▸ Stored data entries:
+===+
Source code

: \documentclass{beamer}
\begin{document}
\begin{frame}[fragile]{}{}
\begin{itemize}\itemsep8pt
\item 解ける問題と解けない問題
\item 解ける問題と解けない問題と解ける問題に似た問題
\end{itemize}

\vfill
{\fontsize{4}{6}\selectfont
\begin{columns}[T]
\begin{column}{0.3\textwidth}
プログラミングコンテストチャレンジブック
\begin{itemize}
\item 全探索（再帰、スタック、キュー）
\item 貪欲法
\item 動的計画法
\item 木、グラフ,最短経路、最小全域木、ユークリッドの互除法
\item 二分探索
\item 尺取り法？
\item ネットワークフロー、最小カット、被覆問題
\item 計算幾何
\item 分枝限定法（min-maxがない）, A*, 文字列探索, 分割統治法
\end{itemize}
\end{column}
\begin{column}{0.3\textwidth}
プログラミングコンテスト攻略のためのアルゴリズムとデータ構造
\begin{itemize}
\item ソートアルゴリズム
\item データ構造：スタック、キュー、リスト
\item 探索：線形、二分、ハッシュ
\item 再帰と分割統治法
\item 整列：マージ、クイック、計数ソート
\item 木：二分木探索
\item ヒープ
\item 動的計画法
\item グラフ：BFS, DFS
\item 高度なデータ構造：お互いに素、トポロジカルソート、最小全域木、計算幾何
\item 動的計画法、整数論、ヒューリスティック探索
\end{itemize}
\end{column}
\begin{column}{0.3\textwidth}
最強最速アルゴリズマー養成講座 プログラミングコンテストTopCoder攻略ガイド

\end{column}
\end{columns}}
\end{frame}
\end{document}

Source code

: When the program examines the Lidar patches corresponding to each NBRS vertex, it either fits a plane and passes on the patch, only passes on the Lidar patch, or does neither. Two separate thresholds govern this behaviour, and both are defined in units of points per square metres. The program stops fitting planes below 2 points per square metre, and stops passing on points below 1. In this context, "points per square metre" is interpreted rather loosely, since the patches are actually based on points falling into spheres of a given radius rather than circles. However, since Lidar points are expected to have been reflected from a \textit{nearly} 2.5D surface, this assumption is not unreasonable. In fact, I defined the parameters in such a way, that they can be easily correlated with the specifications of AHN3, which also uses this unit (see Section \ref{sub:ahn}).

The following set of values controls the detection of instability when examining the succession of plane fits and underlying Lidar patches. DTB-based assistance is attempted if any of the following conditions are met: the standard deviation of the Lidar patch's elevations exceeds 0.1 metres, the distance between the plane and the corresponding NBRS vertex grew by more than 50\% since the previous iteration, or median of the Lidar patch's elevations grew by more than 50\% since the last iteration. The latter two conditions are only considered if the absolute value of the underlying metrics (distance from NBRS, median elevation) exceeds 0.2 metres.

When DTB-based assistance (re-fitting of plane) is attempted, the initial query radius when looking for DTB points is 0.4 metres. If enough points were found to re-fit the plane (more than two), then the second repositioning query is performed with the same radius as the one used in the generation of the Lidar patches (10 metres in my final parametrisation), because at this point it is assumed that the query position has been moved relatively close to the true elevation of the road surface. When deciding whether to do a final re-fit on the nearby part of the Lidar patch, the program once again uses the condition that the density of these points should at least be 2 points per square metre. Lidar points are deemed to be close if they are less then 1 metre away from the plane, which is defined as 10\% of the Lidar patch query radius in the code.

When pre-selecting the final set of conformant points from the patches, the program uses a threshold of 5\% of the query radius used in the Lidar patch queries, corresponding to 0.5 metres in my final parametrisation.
+===+
▸ Your goal:
For every line above with the word "計算幾何" in it, make a copy.

▸ Task response:
\item 計算幾何
\item 高度なデータ構造：お互いに素、トポロジカルソート、最小全域木、計算幾何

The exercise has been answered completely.